===== DATA SHOWN

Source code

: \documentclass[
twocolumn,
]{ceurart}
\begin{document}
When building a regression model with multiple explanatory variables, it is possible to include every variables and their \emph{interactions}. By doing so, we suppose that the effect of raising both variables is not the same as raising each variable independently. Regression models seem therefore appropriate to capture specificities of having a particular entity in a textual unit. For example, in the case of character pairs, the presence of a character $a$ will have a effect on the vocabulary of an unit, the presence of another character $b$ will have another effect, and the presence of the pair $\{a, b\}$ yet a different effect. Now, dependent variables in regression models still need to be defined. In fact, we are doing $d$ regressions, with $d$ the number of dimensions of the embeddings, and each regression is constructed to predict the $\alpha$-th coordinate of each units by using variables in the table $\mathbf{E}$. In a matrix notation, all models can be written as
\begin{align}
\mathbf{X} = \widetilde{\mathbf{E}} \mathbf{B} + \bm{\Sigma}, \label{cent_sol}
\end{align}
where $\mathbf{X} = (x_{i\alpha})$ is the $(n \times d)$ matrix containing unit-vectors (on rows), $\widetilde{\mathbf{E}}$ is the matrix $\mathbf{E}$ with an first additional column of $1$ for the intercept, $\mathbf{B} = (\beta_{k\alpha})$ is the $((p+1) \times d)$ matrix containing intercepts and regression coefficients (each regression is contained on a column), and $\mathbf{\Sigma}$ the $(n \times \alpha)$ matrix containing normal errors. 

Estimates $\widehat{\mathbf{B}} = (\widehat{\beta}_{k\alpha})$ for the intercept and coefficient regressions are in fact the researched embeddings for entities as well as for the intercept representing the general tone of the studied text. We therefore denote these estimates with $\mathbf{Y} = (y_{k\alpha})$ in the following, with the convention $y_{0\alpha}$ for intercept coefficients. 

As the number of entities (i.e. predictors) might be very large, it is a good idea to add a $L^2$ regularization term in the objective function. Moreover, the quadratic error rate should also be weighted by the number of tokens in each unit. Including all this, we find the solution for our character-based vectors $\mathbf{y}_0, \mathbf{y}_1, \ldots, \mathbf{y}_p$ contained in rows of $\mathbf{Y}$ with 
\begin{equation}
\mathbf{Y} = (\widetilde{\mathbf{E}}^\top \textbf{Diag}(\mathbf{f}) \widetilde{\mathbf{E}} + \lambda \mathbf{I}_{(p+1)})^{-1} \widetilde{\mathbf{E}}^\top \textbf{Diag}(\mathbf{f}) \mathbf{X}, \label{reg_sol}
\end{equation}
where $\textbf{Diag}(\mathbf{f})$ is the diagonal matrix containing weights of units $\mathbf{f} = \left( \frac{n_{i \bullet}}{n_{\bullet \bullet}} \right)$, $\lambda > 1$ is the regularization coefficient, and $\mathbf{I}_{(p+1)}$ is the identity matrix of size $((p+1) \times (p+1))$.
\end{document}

==========
===== DATA SHOWN

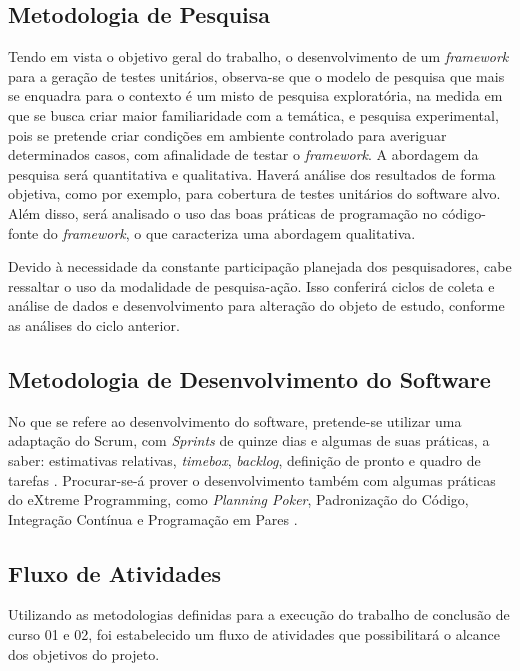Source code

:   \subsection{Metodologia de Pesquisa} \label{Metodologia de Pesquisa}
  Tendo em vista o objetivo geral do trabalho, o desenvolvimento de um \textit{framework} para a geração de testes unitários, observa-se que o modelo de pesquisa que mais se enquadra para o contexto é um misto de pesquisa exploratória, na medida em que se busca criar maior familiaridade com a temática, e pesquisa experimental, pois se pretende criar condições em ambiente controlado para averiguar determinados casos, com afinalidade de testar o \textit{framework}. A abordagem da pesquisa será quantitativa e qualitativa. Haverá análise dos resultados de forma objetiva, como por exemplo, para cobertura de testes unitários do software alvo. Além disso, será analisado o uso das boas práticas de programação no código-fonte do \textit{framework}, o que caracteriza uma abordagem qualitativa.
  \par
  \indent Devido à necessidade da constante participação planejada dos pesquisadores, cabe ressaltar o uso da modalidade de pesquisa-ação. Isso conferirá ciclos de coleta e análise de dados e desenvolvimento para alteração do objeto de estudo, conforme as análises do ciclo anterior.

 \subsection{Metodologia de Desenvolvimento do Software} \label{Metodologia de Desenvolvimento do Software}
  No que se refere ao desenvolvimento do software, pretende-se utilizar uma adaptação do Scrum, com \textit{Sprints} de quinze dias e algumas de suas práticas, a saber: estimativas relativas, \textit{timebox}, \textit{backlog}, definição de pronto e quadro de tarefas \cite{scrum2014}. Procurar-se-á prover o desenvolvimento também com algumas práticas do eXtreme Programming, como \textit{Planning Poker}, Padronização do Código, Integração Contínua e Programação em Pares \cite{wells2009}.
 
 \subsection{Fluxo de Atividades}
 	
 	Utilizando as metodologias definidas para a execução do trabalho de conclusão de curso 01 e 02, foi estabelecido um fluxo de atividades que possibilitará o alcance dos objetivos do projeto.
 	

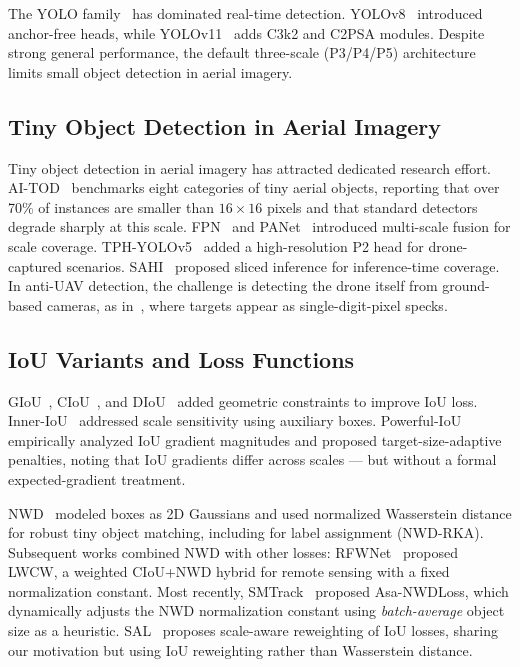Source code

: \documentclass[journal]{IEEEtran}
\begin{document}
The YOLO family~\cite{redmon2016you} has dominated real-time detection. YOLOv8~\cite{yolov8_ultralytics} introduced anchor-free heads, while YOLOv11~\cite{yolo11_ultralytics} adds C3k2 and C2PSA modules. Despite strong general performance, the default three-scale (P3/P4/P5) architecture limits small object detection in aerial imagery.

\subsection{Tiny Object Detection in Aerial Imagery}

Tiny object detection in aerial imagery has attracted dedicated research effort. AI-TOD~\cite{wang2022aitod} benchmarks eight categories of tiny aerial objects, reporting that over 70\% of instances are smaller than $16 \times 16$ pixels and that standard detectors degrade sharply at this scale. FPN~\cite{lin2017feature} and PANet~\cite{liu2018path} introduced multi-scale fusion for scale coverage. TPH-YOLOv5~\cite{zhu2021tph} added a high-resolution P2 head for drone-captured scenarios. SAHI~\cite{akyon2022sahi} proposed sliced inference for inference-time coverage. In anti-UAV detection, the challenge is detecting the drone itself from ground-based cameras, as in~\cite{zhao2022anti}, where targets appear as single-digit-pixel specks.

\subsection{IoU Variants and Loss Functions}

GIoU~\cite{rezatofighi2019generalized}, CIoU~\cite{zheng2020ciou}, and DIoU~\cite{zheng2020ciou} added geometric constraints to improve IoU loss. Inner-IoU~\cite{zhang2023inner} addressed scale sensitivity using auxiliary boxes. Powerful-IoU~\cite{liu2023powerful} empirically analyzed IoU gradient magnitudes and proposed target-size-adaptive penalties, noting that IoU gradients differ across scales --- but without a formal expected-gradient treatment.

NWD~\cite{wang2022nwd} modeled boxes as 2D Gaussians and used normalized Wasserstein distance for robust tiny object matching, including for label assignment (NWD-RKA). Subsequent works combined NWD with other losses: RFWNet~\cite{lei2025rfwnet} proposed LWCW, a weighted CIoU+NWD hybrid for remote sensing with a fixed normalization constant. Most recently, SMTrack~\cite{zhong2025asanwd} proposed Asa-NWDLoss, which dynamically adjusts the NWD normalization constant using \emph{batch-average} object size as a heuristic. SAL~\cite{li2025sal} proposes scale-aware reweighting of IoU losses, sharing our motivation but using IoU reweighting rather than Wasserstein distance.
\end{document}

==========

WHAT TO PRODUCE - Every line of the entries above that includes "begin" should be copied.

YOUR SOLUTION -
\begin{document}
\begin{align}
\begin{equation}
\begin{document}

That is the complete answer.